Antibiotics are ancient –originating 2 billion to 40 million years ago
• Resistance is only slightly younger
How do we combat MRSA?
Not only methicillin resistant but resistant to all beta-lactams so some cephalosporins can be used instead.
Is resistance reversible?
All exposure of bacteria to antimicrobials leads to antimicrobial resistance and that resistance is effectively irreversible so we just try to wipe out that resistant bacteria. New antimicrobial development is stalled due to it not being profitable.
What are the consequences of antibacterial resistance?
- Treatment failure
- Prophylaxis failure
- Economic costs
What are the different definitions of antimicrobial resistance?
MDR (multi-drug resistant) - Non-susceptibility to at least one agent in three or more antimicrobial categories
XDR (extensively drug resistant - Non-susceptibility to at least one agent in all but two or fewer antimicrobial categories
PDR (pan-drug resistant) - Non-susceptibility to all agents in all antimicrobial categories
What is the evidence that antibacterial use leads to resistance?
- Laboratory evidence –Provides biological plausibility
- Ecological studies –Relates levels of antibacterial use in a population with levels of resistance
- Individual level data –Relates prior antibacterial use in an individual with the subsequent presence of bacterial resistance (detected by culture or molecular means)
What is antimicrobial stewardship?
Coordinated interventions designed to:
• Promote appropriate use of antimicrobials
• Optimise clinical outcomes
• Minimize toxicity and other adverse events
• Reduce the costs of health care for infections
• Limit the selection for antimicrobial resistant strains.
What are the elements of an antimicrobial stewardship programme?
- Multidisciplinary team and relationships to other quality/safety teams
- Surveillance
- Process measures - Antibacterial use: quantity, antibacterial classes, appropriateness, over time in the same institution and benchmarking this against other institutions. (diagnosis and treatment).

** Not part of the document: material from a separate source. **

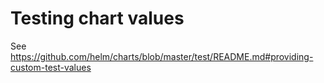 # Testing chart values

See https://github.com/helm/charts/blob/master/test/README.md#providing-custom-test-values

- Outcome measures - how successful is the treatment, side effects and levels of resistance
• Interventions - Persuasive: Education Consensus Opinion leaders Reminders Audit Feedback
- Restrictive: Restricted susceptibility reporting
Formulary restriction
Prior authorisation
Automatic stop orders - Structural: Computerised records
Rapid lab tests
Expert systems
Quality monitoring
Who would be in the multi-disciplinary team for antimicrobial stewardship?
- Medical Microbiologist/Infectious diseases physician
- Antimicrobial pharmacist
- Infection control nurse
- Hospital epidemiologist
- Information system specialist
What are the requirements for successful stewardship?
- Long term confirmed and appropriate resources
- Hospital leadership support and delegated authority to challenge/change inappropriate antimicrobial therapy
- Integration into organisational patient safety and quality of care structure and processes
What is better, restrictive or persuasive methods?
Restrictive is better in short term although all work out to be relatively equal long term
What are the possible consequences of stewardship?
Increased readmission
Reduced risk of mortality
Not proven if stewardship reduces resistance.
Why could antibiotic resistance be bad for the bacteria?
Mutation which gives resistance to antibiotic could e detrimental to the bacteria itself so if the antibiotic is no longer present, keeping the mutation could actually be a hindrance.